Domes made with lengths of hoop-shaped PVC pipes have become popular for shade structures because of the ease with which plastic pipe can be cut, joined, transported, and assembled. This structural idiom has long been used by nomadic peoples, who would arch flexible branches to form a dome and cover it with hide or weavings.
These domes gain stability by weaving long, arched PVC pipes in an inverted bowl shape. Firmly staking the ends of each pipe length to the ground creates a bowed arch. Lacing a number of arched pipes together in a circular plan using rope lashings or bungie cords creates a stable dome, if you have enough of the pipes crossing such that you create a network of 3- to 6-foot triangles. Typical nominal PVC pipe size for a strong, moderate sized dome (20- to 30-foot dia.) are 1-1/2" for primary members, and 1" for bracing members; minimum grade, Schedule 40, although some people go with lighter irrigation pipe. Some camps at Burning Man have gone to 2" pipe for larger domes.

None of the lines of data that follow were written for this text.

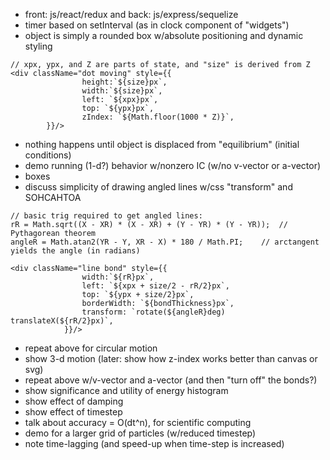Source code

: * front: js/react/redux and back: js/express/sequelize
* timer based on setInterval (as in clock component of "widgets")
* object is simply a rounded box w/absolute positioning and dynamic styling
```
// xpx, ypx, and Z are parts of state, and "size" is derived from Z
<div className="dot moving" style={{
                height:`${size}px`,
                width:`${size}px`,
                left: `${xpx}px`,
                top: `${ypx}px`,
                zIndex: `${Math.floor(1000 * Z)}`,
        }}/>
```
* nothing happens until object is displaced from "equilibrium" (initial conditions)
* demo running (1-d?) behavior w/nonzero IC (w/no v-vector or a-vector)
* boxes
* discuss simplicity of drawing angled lines w/css "transform" and SOHCAHTOA
```
// basic trig required to get angled lines:
rR = Math.sqrt((X - XR) * (X - XR) + (Y - YR) * (Y - YR));  // Pythagorean theorem
angleR = Math.atan2(YR - Y, XR - X) * 180 / Math.PI;    // arctangent yields the angle (in radians)

<div className="line bond" style={{
                width:`${rR}px`,
                left: `${xpx + size/2 - rR/2}px`,
                top: `${ypx + size/2}px`,
                borderWidth: `${bondThickness}px`,
                transform: `rotate(${angleR}deg) translateX(${rR/2}px)`,
            }}/>
```
* repeat above for circular motion
* show 3-d motion (later: show how z-index works better than canvas or svg)
* repeat above w/v-vector and a-vector (and then "turn off" the bonds?)
* show significance and utility of energy histogram
* show effect of damping
* show effect of timestep
* talk about accuracy = O(dt^n), for scientific computing
* demo for a larger grid of particles (w/reduced timestep)
* note time-lagging (and speed-up when time-step is increased)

PVC domes can be dimensioned such that parachutes will readily conform to the hemispherical shape. Camouflage netting is even more conformable, and will not catch the wind as much, but will not shed a light rain. Polypropylene shade cloth, which typically comes six feet wide, can be laced over a PVC dome and attached with ties.
The Cultural Worker's Union of Santa Cruz is one camp that has been building and improving their dome design since 1996. Improvements made in 1998 included the addition of a reinforcing center ring (photo above and info from Aaron Ferrucci & Jeremy Lutes). The Space Lounge group designed single domes for Checkpoint Salon and the Earth Guardians, and a more free-form PVC pipe dome structure for Media Mecca in 1998; since then they have used geodesic domes.

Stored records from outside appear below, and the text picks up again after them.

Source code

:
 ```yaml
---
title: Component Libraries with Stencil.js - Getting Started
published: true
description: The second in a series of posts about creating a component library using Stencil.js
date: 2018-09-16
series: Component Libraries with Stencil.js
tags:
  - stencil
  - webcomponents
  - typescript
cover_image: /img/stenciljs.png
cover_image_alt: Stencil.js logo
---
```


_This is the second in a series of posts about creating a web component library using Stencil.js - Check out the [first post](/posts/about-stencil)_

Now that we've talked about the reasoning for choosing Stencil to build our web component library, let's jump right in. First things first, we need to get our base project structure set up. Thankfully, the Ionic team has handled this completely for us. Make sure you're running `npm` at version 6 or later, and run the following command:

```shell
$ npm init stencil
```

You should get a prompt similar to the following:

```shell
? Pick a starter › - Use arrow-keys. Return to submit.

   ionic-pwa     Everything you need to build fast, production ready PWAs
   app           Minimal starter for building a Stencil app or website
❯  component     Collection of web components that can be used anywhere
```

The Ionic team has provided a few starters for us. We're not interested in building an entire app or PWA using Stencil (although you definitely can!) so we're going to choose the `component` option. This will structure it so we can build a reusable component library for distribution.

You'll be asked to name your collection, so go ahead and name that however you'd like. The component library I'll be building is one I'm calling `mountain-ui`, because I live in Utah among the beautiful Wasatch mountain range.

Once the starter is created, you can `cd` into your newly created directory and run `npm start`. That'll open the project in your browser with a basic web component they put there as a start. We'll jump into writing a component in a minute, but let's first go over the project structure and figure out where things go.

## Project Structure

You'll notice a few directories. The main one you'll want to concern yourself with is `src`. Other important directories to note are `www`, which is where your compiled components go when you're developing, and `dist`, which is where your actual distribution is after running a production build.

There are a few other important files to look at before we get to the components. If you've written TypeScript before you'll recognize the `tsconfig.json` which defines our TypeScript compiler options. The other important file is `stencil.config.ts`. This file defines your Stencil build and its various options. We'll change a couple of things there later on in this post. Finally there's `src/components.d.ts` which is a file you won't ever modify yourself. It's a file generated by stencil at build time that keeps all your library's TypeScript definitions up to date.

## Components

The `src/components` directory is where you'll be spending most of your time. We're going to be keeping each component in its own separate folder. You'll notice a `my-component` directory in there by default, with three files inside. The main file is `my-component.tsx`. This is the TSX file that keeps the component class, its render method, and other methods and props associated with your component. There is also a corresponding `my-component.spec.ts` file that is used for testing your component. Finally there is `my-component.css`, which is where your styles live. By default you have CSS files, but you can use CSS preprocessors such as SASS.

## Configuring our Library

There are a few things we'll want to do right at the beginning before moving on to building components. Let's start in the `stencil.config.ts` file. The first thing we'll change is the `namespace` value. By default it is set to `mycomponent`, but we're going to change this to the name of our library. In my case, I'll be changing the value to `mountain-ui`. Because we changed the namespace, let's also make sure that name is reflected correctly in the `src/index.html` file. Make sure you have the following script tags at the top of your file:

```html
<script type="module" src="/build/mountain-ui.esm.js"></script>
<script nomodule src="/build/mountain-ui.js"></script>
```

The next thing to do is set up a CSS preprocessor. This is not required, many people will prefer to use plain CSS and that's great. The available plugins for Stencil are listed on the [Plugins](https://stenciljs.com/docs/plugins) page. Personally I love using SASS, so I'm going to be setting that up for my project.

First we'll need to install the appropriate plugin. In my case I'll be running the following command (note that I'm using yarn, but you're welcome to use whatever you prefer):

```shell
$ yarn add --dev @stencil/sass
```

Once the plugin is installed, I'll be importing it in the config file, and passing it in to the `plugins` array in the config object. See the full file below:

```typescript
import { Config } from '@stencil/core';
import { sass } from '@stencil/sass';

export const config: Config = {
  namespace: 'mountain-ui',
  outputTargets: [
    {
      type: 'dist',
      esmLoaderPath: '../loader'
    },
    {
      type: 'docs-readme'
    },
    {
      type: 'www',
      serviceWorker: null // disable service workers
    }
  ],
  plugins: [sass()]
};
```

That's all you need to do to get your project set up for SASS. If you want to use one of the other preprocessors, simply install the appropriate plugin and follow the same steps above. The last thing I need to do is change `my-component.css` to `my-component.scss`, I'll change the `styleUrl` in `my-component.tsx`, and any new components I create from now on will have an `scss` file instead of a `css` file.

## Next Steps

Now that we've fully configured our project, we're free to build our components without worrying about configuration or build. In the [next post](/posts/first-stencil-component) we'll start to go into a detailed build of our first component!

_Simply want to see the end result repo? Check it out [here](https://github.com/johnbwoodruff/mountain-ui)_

PVC pipe is a great material for portable structures if its limitations are recognized. It has low strength; brittleness; and is prone to deterioration from exposure to sunlight over time. It typically comes in white or gray, but orange, blue, and purple conduit can be found at plumbing and electrical suppliers. Common sizes can be bought anywhere; it's as maleable and versatile as TinkerToys or popsicle sticks; very lightweight; and easy to cut and drill with hand tools.
Camp Siestah's plan used a parachute strung from a single pole (LeeDogg's site is inaccessible, unfortunately), resulting in a cone or wide teepee shape rather than a dome. A central 3-inch PVC pipe pole was the only rigid support, from which twenty guy lines spoke out to 48-inch capped steel stakes arrayed in a circle equal in size to the diameter of the parachute (the pole length is equal to half the nominal diameter of the parachute, plus one or two feet for burial).